Alexa Soto

Personal information
- Full name: Alexa Soto Ramirez
- Date of birth: 20 March 2007 (age 19)
- Place of birth: Texas, United States
- Height: 1.60 m (5 ft 3 in)
- Position: Midfielder

Team information
- Current team: América
- Number: 14

Youth career
- 2021–2024: América

Senior career*
- Years: Team / Apps / (Gls)
- 2024–: América / 47 / (8)

International career^{‡}
- 2022: Mexico U-15
- 2024: Mexico U-17 / 8 / (2)
- 2025–: Mexico U-20 / 5 / (0)

= Alexa Soto =

Mexican football player (born 2007)

Alexa Soto Ramírez (born 20 March 2007) is a Mexican professional footballer who plays as a midfielder for Liga MX Femenil side Club América.

== Club career ==

=== América (2021–present) ===
Before getting promoted to the senior team, Soto spent three years playing for América’s youth academy in Liga MX Femenil youth divisions. She made her professional debut with América during the Clausura 2024 tournament at age 17 on 16 February 2024 while she was still part of the academy, in a match against Mazatlan in which she was part of the starting lineup.
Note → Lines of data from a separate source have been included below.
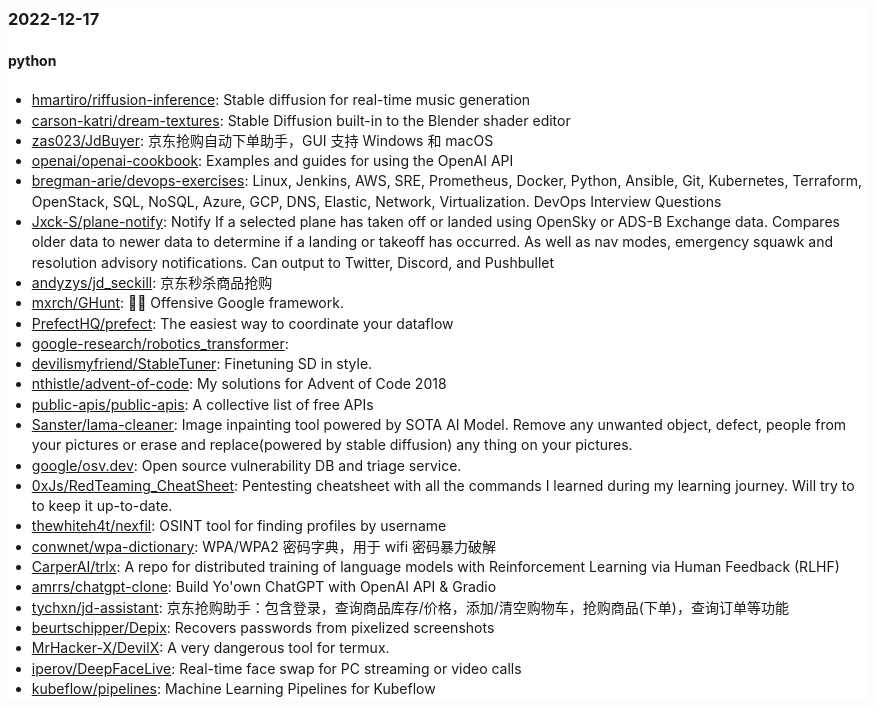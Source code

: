 ### 2022-12-17

#### python
* [hmartiro/riffusion-inference](https://github.com/hmartiro/riffusion-inference): Stable diffusion for real-time music generation
* [carson-katri/dream-textures](https://github.com/carson-katri/dream-textures): Stable Diffusion built-in to the Blender shader editor
* [zas023/JdBuyer](https://github.com/zas023/JdBuyer): 京东抢购自动下单助手，GUI 支持 Windows 和 macOS
* [openai/openai-cookbook](https://github.com/openai/openai-cookbook): Examples and guides for using the OpenAI API
* [bregman-arie/devops-exercises](https://github.com/bregman-arie/devops-exercises): Linux, Jenkins, AWS, SRE, Prometheus, Docker, Python, Ansible, Git, Kubernetes, Terraform, OpenStack, SQL, NoSQL, Azure, GCP, DNS, Elastic, Network, Virtualization. DevOps Interview Questions
* [Jxck-S/plane-notify](https://github.com/Jxck-S/plane-notify): Notify If a selected plane has taken off or landed using OpenSky or ADS-B Exchange data. Compares older data to newer data to determine if a landing or takeoff has occurred. As well as nav modes, emergency squawk and resolution advisory notifications. Can output to Twitter, Discord, and Pushbullet
* [andyzys/jd_seckill](https://github.com/andyzys/jd_seckill): 京东秒杀商品抢购
* [mxrch/GHunt](https://github.com/mxrch/GHunt): 🕵️‍♂️ Offensive Google framework.
* [PrefectHQ/prefect](https://github.com/PrefectHQ/prefect): The easiest way to coordinate your dataflow
* [google-research/robotics_transformer](https://github.com/google-research/robotics_transformer): 
* [devilismyfriend/StableTuner](https://github.com/devilismyfriend/StableTuner): Finetuning SD in style.
* [nthistle/advent-of-code](https://github.com/nthistle/advent-of-code): My solutions for Advent of Code 2018
* [public-apis/public-apis](https://github.com/public-apis/public-apis): A collective list of free APIs
* [Sanster/lama-cleaner](https://github.com/Sanster/lama-cleaner): Image inpainting tool powered by SOTA AI Model. Remove any unwanted object, defect, people from your pictures or erase and replace(powered by stable diffusion) any thing on your pictures.
* [google/osv.dev](https://github.com/google/osv.dev): Open source vulnerability DB and triage service.
* [0xJs/RedTeaming_CheatSheet](https://github.com/0xJs/RedTeaming_CheatSheet): Pentesting cheatsheet with all the commands I learned during my learning journey. Will try to to keep it up-to-date.
* [thewhiteh4t/nexfil](https://github.com/thewhiteh4t/nexfil): OSINT tool for finding profiles by username
* [conwnet/wpa-dictionary](https://github.com/conwnet/wpa-dictionary): WPA/WPA2 密码字典，用于 wifi 密码暴力破解
* [CarperAI/trlx](https://github.com/CarperAI/trlx): A repo for distributed training of language models with Reinforcement Learning via Human Feedback (RLHF)
* [amrrs/chatgpt-clone](https://github.com/amrrs/chatgpt-clone): Build Yo'own ChatGPT with OpenAI API & Gradio
* [tychxn/jd-assistant](https://github.com/tychxn/jd-assistant): 京东抢购助手：包含登录，查询商品库存/价格，添加/清空购物车，抢购商品(下单)，查询订单等功能
* [beurtschipper/Depix](https://github.com/beurtschipper/Depix): Recovers passwords from pixelized screenshots
* [MrHacker-X/DevilX](https://github.com/MrHacker-X/DevilX): A very dangerous tool for termux.
* [iperov/DeepFaceLive](https://github.com/iperov/DeepFaceLive): Real-time face swap for PC streaming or video calls
* [kubeflow/pipelines](https://github.com/kubeflow/pipelines): Machine Learning Pipelines for Kubeflow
Soto was officially promoted to América’s first team ahead of the 2024-25 season. She netted her first goal with América during the Apertura 2024 tournament, in a 8-1 victory against Mazatlán, a game in which she was initially part of the bench.

While Soto received very little play time with América for most of the 2024–25 season, she became an important player for the team near the end of the Clausura 2025 tournament due to a seizable number of teammates being unable to play due to injury. During this period, Soto received the opportunity to start in a number of games during the playoffs, including the semifinals against América’s national rival, Chivas.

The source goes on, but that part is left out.